Turkey Shepherd's Pie

 Put the Thanksgiving leftovers to good use in a one-stop-shop pie for dinner. The dough can be made a day ahead and kept in the fridge or stored in freezer for up to a month. 



Dough
1-1/4 cups all-purpose flout
1/2 tsp kosher salt
6 Tbsp vegetable shortening, cut into pieces & chilled
3 Tbsp unsalted butter, cut into pieces & chilled

Turkey & Assembly
3-4 cups roasted turkey, shredded
1 cup of leftover gravy
1/2 tsp smoked paprika
2 cups of leftover mashed potatoes (or mashed sweet potatoes)
half & half, for brushing

Mix flour and salt in a large bowl with a fork to combine.  Add shortening and butter and toss to evenly coat.  Use two forks to smash butter and shortening, pressing into dry ingredients until some pieces are flat & thin, and a few large & chunky. Drizzle 1 tablespoon of ice water over mixture and stir with a fork.  Knead dough gently in a bowl until it comes together.  

Turn dough onto a work surface and knead 1 or 2 more times, pressing to incorporate shaggy edges.  Press into a disc about 1 inch thick.  Wrap in plastic wrap and chill 1 hour in fridge.   

 To assemble:  let dough sit at room temperature for 5 minutes and then roll out on a lightly floured surface to a 10-1/2 to 12 inch round.  Place dough in a 9-inch pie pan or a 10-inch cast iron skillet (you want dough to be 1-1/2 inches wider than pan).  Allow dough to fill pan and crimp edges as desired.  

Arrange meat evenly in dough and cover with gravy.  Mound potatoes over meat.  Using a wet knife or spoon, spread to edges, covering meat completely.  Create decorative ridges in the potatoes with a fork, if desired. Sprinkle with paprika.

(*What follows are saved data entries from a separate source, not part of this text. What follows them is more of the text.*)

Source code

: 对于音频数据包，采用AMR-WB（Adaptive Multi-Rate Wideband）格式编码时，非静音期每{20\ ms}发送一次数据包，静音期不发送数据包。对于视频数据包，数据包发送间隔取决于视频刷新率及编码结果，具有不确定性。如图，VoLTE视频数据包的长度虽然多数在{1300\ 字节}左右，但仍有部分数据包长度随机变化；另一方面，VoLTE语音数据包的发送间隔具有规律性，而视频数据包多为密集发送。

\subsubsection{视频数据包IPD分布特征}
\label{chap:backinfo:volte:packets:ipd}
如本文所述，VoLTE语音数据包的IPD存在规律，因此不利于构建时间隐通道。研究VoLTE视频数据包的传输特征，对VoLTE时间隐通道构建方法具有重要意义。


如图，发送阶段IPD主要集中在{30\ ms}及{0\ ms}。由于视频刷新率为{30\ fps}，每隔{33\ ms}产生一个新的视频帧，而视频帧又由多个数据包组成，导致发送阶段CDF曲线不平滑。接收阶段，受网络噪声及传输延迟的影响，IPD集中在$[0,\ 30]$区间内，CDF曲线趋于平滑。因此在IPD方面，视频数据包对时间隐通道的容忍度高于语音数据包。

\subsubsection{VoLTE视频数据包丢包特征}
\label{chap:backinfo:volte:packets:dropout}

Brush dough with half & half.  Bake pie until crust is golden brown, 35-45 minutes.  Let cool 15 minutes.  Serve with cranberry sauce!  

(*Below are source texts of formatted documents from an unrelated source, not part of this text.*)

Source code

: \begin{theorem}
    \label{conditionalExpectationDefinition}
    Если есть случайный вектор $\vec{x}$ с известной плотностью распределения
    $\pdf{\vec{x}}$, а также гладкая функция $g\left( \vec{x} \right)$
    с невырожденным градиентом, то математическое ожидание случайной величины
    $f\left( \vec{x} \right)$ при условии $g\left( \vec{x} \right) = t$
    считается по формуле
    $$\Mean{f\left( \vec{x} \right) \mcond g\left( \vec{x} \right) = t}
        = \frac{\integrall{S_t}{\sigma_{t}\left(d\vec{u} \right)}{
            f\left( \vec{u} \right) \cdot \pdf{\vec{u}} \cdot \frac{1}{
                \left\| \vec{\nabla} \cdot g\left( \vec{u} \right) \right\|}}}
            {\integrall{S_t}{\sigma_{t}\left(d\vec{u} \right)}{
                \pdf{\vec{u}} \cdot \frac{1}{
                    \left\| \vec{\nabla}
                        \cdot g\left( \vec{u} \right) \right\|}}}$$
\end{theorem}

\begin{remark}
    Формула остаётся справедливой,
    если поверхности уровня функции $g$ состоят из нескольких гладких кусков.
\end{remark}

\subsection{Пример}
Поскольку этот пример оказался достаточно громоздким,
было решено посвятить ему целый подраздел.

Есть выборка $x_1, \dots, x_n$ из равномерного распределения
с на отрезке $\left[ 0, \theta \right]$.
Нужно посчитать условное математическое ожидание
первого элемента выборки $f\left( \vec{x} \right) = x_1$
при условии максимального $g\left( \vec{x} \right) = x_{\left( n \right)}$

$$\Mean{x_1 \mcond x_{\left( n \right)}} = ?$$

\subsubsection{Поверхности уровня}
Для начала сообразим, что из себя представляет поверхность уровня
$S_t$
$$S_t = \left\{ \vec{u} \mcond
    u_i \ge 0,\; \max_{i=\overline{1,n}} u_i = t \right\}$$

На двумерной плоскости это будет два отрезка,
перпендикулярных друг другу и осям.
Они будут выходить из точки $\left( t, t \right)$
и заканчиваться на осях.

Thursday, November 19, 2020

Poached & Roasted Turkey

This turkey recipe ensures juicy meat and a crackling brown skin by following a traditional process from Bresse, the French capital of poultry. It involves first poaching the bird, then roasting it the next day.


1 quart turkey stock
4 medium carrots, roughly chopped
3 onions, thickly sliced
1 head of garlic, peeled
butter, or duck fat (if available)
organic turkey, 14-16 lbs
salt & pepper


Combine the stock, carrots, onions and garlic in a stock pot large enough to hold the turkey.  Fill it with water up to half-way.  Bring to boil over medium-high heat.

While the stock heats, rinse the turkey and, starting at the neck, carefully seperate the skin from the breast and upper thighs with your fingers, being careful not to tear the skin.  Rub butter or fat all over the outside, in between the skin and flesh.  Truss the turkey.  (This is note mandatory, but makes it easier to handle the bird later.)

When the stock begins to boil, generously season it with salt and pepper.  Add turkey to pot and adjust heat so it simmers.  Cover the pot with a lid and make sure the turkey is submerged.  Simmer for 40 minutes, then remove pot from heat and let turkey slowly cool to room temperature in the broth, up to 4 hours.  Refrigerate turkey still in pot.

The next day, preheat oven to 475 degrees F.  Take the bird out of the pot, place it on a rack in a roasting pan and roast it in the oven for 30 minutes.  Turn the oven off, leaving bird inside for about an hour. 

When you are ready to eat, the turkey will be perfectly cooked and nicely roasted.  Be sure to strain and save the left-over stock for soup.